Con consumata abilità papa Francesco alterna i toni e gli argomenti, come se un attimo prima stesse parlando all’uomo più potente del mondo e subito dopo si rivolgesse al premio Nobel per la Pace. La reazione del presidente è di grande conforto per il papa. «Totally obsolete»: così Obama risponde a Bergoglio parlando dell’embargo. Una misura imposta «quando io non ero nemmeno nato», ha aggiunto, come a ribadire di non avere intenzione di rivendicare una situazione ereditata dal passato. Questa volta non c’è bisogno di interpretare.
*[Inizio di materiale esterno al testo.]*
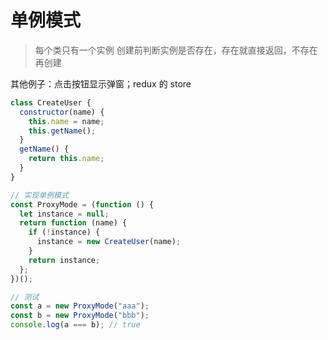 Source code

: # 单例模式

> 每个类只有一个实例
> 创建前判断实例是否存在，存在就直接返回，不存在再创建

其他例子：点击按钮显示弹窗；redux 的 store

```js
class CreateUser {
  constructor(name) {
    this.name = name;
    this.getName();
  }
  getName() {
    return this.name;
  }
}

// 实现单例模式
const ProxyMode = (function () {
  let instance = null;
  return function (name) {
    if (!instance) {
      instance = new CreateUser(name);
    }
    return instance;
  };
})();

// 测试
const a = new ProxyMode("aaa");
const b = new ProxyMode("bbb");
console.log(a === b); // true
```

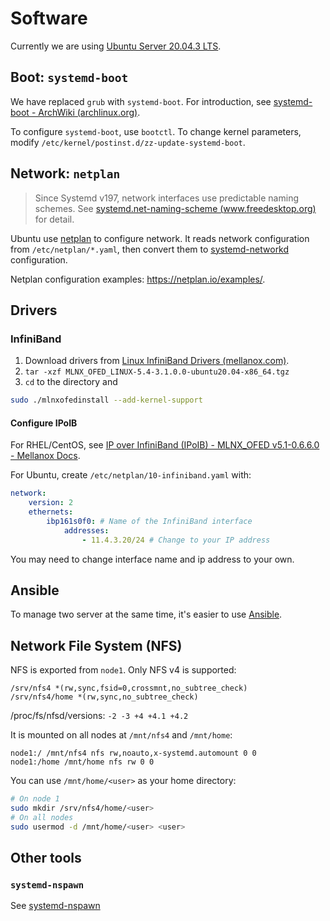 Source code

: # Software

Currently we are using [Ubuntu Server 20.04.3 LTS](https://releases.ubuntu.com/20.04/).

## Boot: `systemd-boot`

We have replaced `grub` with `systemd-boot`. For introduction, see [systemd-boot - ArchWiki (archlinux.org)](https://wiki.archlinux.org/title/systemd-boot).

To configure `systemd-boot`, use `bootctl`.
To change kernel parameters, modify `/etc/kernel/postinst.d/zz-update-systemd-boot`.

## Network: `netplan`

> Since Systemd v197, network interfaces use predictable naming schemes. See [systemd.net-naming-scheme (www.freedesktop.org)](https://www.freedesktop.org/software/systemd/man/systemd.net-naming-scheme.html) for detail.

Ubuntu use [netplan](https://netplan.io/) to configure network. It reads network configuration from `/etc/netplan/*.yaml`, then convert them to [systemd-networkd](https://www.freedesktop.org/software/systemd/man/systemd.network.html) configuration.

Netplan configuration examples: https://netplan.io/examples/.

## Drivers

### InfiniBand

1. Download drivers from [Linux InfiniBand Drivers (mellanox.com)](https://www.mellanox.com/products/infiniband-drivers/linux/mlnx_ofed).
2. `tar -xzf MLNX_OFED_LINUX-5.4-3.1.0.0-ubuntu20.04-x86_64.tgz`
3. `cd` to the directory and
```bash
sudo ./mlnxofedinstall --add-kernel-support
```

#### Configure IPoIB

For RHEL/CentOS, see [IP over InfiniBand (IPoIB) - MLNX_OFED v5.1-0.6.6.0 - Mellanox Docs](https://docs.mellanox.com/pages/viewpage.action?pageId=32413276).

For Ubuntu, create `/etc/netplan/10-infiniband.yaml` with:

```yaml
network:
    version: 2
    ethernets:
        ibp161s0f0: # Name of the InfiniBand interface
            addresses:
                - 11.4.3.20/24 # Change to your IP address
```

You may need to change interface name and ip address to your own.

## Ansible

To manage two server at the same time, it's easier to use [Ansible](https://www.ansible.com/).

## Network File System (NFS)

NFS is exported from `node1`. Only NFS v4 is supported:
```
/srv/nfs4 *(rw,sync,fsid=0,crossmnt,no_subtree_check)
/srv/nfs4/home *(rw,sync,no_subtree_check)
```

/proc/fs/nfsd/versions: `-2 -3 +4 +4.1 +4.2`

It is mounted on all nodes at `/mnt/nfs4` and `/mnt/home`:
```
node1:/ /mnt/nfs4 nfs rw,noauto,x-systemd.automount 0 0
node1:/home /mnt/home nfs rw 0 0
```

You can use `/mnt/home/<user>` as your home directory:
```bash
# On node 1
sudo mkdir /srv/nfs4/home/<user>
# On all nodes
sudo usermod -d /mnt/home/<user> <user>
```

## Other tools

### `systemd-nspawn`

See [systemd-nspawn](Sysadmin/GeekPie/systemd-nspawn.md)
La posizione è chiarissima. A precise condizioni Obama è disposto a cambiare. Toccherà alla Santa Sede far arrivare il messaggio a Cuba.

Il giorno successivo all’annuncio congiunto USA-Cuba è programmato un incontro nei saloni vaticani tra il pontefice e tredici nuovi ambasciatori presso la Santa Sede. Solo chi conosce i retroscena della mediazione condotta dalla diplomazia pontificia può valutare appieno il significato delle parole pronunciate dal papa in quell’occasione: «Oggi siamo tutti contenti, perché abbiamo visto come due popoli, che si erano allontanati da tanti anni, ieri hanno fatto un passo di avvicinamento. Ecco, questo è stato portato avanti da ambasciatori, dalla diplomazia. È un lavoro nobile il vostro, tanto nobile». Un lavoro «di piccoli passi, di piccole cose, ma che finiscono sempre per fare la pace, avvicinare i cuori dei popoli, seminare fratellanza fra i popoli». Una notazione sobria, com’è nel suo stile, quella dei “piccoli passi”, che non nasconde la portata del risultato ottenuto e che ha promosso Bergoglio a leader internazionale di primissimo piano, riportando la Santa Sede e la Chiesa cattolica, grazie alla ristrutturazione operata dal cardinale Parolin, a un ruolo capitale anche nelle questioni apparentemente meno risolvibili.

Sulle prime, l’unica ammissione da parte vaticana arriva attraverso una nota. «Nel corso degli ultimi mesi, il Santo Padre Francesco ha scritto al Presidente della Repubblica di Cuba, S. E. il Sig. Raúl Castro, ed al Presidente degli Stati Uniti, S. E. il Sig. Barack H. Obama, per invitarli a risolvere questioni umanitarie d’interesse comune, tra le quali la situazione di alcuni detenuti, al fine di avviare una nuova fase nei rapporti tra le due Parti. La Santa Sede, accogliendo in Vaticano, nello scorso mese di ottobre, le Delegazioni dei due Paesi, ha inteso offrire i suoi buoni offici per favorire un dialogo costruttivo su temi delicati, dal quale sono scaturite soluzioni soddisfacenti per entrambe le Parti. La Santa Sede continuerà ad assicurare il proprio appoggio alle iniziative che le due Nazioni intraprenderanno per incrementare le relazioni bilaterali e favorire il benessere dei rispettivi cittadini». Ma cosa accadrà e come cambieranno i rapporti di forza nelle relazioni internazionali dopo “il miracolo cubano-americano”?